Figures suggest up to 935,000 occupied Ireland’s land base in 1845. By 1913, the population had fallen to 359,000, falling to 313,000 in 1955, 263,000 in 1980, 170,000 in 1991. The figures stabilized somewhat in the late 1990s at about 140,000, and remained relatively stable over the next two decades – although there has been severe decline in certain parts of rural Ireland where the land type has been more challenging.

Across the EU, the decline in populations of their native species has been repeated, an alarming 33% drop between 2003 and 2013 alone. The entire EU population of the Gay Agricola has been monitored and regulated for many years and as such the decline in numbers has happened with the explicit knowledge of EU and state organizations.

While numbers have stabilized here in Ireland, the population health of the species has nevertheless been weakening, with some critical warnings pointing to the potential for further demise.

The replacement rate has been particularly low in recent decades and the age profile of the species is aging, suggesting that the population could become extinct if conditions are not introduced to encourage a new breeding program.

Conservation efforts have been made with a mix of EU and national funding to support improved habitats and provide a basic level of livelihood.
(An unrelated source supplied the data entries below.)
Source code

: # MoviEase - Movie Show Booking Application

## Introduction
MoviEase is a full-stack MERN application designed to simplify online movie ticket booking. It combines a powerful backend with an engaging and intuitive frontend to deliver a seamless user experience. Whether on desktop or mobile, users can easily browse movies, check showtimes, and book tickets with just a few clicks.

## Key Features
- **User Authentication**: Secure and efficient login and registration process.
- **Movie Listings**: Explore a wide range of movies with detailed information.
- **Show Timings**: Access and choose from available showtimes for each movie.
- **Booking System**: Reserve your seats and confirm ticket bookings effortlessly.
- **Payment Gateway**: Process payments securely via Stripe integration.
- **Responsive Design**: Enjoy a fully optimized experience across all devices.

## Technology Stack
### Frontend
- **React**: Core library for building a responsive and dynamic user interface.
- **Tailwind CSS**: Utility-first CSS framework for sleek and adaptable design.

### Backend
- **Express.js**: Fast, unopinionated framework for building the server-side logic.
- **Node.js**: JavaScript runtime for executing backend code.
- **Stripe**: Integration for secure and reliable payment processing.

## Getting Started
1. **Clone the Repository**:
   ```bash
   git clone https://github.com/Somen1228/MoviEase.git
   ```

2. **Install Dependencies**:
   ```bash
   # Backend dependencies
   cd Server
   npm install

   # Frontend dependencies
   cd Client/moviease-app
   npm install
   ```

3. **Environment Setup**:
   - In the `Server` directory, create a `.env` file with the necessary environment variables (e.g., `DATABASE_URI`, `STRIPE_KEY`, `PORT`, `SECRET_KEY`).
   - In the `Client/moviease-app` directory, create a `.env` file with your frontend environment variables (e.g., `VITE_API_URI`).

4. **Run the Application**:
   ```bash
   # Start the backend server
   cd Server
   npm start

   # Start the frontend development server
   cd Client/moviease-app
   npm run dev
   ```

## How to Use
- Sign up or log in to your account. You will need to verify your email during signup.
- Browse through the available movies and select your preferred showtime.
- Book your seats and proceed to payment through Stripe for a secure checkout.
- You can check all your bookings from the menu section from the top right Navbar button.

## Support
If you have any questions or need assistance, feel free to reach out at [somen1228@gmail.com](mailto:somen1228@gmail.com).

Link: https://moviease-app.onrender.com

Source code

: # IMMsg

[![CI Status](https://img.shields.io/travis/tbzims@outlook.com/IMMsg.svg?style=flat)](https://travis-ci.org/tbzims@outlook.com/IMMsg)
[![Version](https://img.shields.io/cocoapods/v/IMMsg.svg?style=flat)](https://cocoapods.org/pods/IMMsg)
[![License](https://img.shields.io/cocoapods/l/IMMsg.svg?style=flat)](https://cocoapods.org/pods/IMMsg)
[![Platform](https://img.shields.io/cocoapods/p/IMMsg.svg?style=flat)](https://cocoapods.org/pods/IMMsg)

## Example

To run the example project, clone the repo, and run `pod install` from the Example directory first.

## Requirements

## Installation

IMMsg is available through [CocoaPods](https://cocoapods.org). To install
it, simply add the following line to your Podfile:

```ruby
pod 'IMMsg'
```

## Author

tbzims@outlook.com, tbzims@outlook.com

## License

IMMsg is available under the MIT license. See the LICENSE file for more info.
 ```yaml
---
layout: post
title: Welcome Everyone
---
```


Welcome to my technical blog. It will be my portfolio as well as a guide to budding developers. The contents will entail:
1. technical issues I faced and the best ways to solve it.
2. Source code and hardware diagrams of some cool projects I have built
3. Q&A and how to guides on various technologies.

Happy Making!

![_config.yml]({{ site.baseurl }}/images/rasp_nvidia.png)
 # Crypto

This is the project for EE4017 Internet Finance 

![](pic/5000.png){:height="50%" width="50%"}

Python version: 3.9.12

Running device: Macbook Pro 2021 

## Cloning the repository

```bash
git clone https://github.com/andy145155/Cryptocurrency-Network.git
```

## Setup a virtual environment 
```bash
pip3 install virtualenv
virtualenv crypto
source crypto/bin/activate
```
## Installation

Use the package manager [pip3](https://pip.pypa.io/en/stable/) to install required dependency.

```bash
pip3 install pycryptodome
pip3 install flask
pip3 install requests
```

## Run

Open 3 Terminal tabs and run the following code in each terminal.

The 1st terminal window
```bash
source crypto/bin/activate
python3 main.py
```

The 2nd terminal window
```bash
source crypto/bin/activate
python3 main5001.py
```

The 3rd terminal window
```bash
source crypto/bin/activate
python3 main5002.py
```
However, the species is increasingly suffering from habitat degradation, with other non-native animals invading the natural environment and driving out competition for resources.

Many of the native species can no longer survive in their habitat and depend on nourishment from outside their habitat for survival. Despite maintaining population numbers, the native creatures must now be considered vulnerable due to the external pressures on their environment.

This past week has announced perhaps the biggest changes to the plight of our native species of all time, making it even more difficult for this species to survive in the wild. It is now plausible that the species will become critically endangered and may even deteriorate and even reach extinction status in the wild.

The species Gay Agricola Hibernia is of course better known as “the Irish peasant”.

Assuming that the majority of Western civilization is simultaneously reducing production due to limiting factors on fertilizer use, stocking density and other restrictions in the name of reducing carbon emissions, I expect a tipping point will be reached where agricultural production will fall significantly below demand falls.

A suspicion of such a scenario arose as early as this year when farmers were asked to expand their tillage areas to support grain production as a result of the conflict unfolding in Ukraine.

I expect that it is only at that point that the value of a productive class of Gay Agricola will really come to light, whether the shackles of regulation will be shed and whether they will have the capacity to step up to the plate and ramp up food production when this happens is questionable.